▶ **WORK REQUEST**
Search the material for "Sigma" and copy each line in which it is found.

▶ **ENTRIES SHOWN**

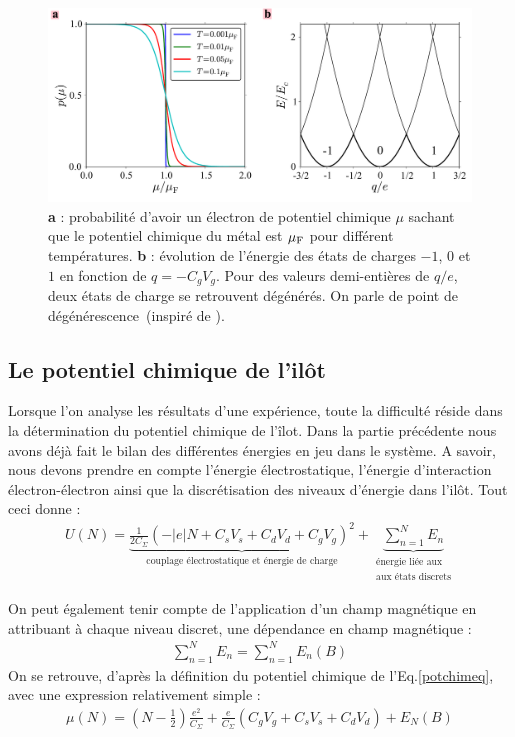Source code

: \begin{figure}
\centering \includegraphics[scale=0.45]{Annexe2/figure2/figure2.pdf} 
\caption{ \textbf{a} : probabilité d'avoir un électron de potentiel chimique $\mu$ sachant que le potentiel chimique du métal est $\mu_{\rm{F}}$ pour différent températures. \textbf{b} : évolution de l'énergie des états de charges $-1$, $0$ et $1$ en fonction de $q = -C_gV_g$. Pour des valeurs demi-entières de $q/e$, deux états de charge se retrouvent dégénérés. On parle de point de dégénérescence~(inspiré de \cite{NazaBook}).}
\label{distrib_fermi}
\end{figure}



\subsection{Le potentiel chimique de l'il\^ot}
Lorsque l'on analyse les résultats d'une expérience, toute la difficulté réside dans la détermination du potentiel chimique de l'\^ilot. Dans la partie précédente nous avons déjà fait le bilan des différentes énergies en jeu dans le système. A savoir, nous devons prendre en compte l'énergie électrostatique, l'énergie d'interaction électron-électron ainsi que la discrétisation des niveaux d'énergie dans l'il\^ot. Tout ceci donne :
\begin{eqnarray}
U(N) = \underbrace{\frac{1}{2C_{\Sigma}} (-|e|N + C_sV_s + C_dV_d + C_gV_g)^2}_{\text{couplage électrostatique et énergie de charge}}
+ 
\underbrace{\sum_{n=1}^{N} E_n}_{\substack{\text{énergie liée aux} \\\text{aux états discrets}}}
\end{eqnarray}

On peut également tenir compte de l'application d'un champ magnétique en attribuant à chaque niveau discret, une dépendance en champ magnétique :
\begin{eqnarray}
\sum_{n=1}^N E_n = \sum_{n=1}^N E_n(B) \nonumber
\end{eqnarray}
On se retrouve, d'après la définition du potentiel chimique de l'Eq.\ref{potchimeq}, avec une expression relativement simple :
\begin{eqnarray}
\mu(N) = (N-\frac{1}{2})\frac{e^2}{C_{\Sigma}}
+ 
\frac{e}{C_{\Sigma}}(C_gV_g + C_sV_s + C_dV_d)
+
E_N(B)
\end{eqnarray}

▶ **EXERCISE RESULT**
U(N) = \underbrace{\frac{1}{2C_{\Sigma}} (-|e|N + C_sV_s + C_dV_d + C_gV_g)^2}_{\text{couplage électrostatique et énergie de charge}}
\mu(N) = (N-\frac{1}{2})\frac{e^2}{C_{\Sigma}}
\frac{e}{C_{\Sigma}}(C_gV_g + C_sV_s + C_dV_d)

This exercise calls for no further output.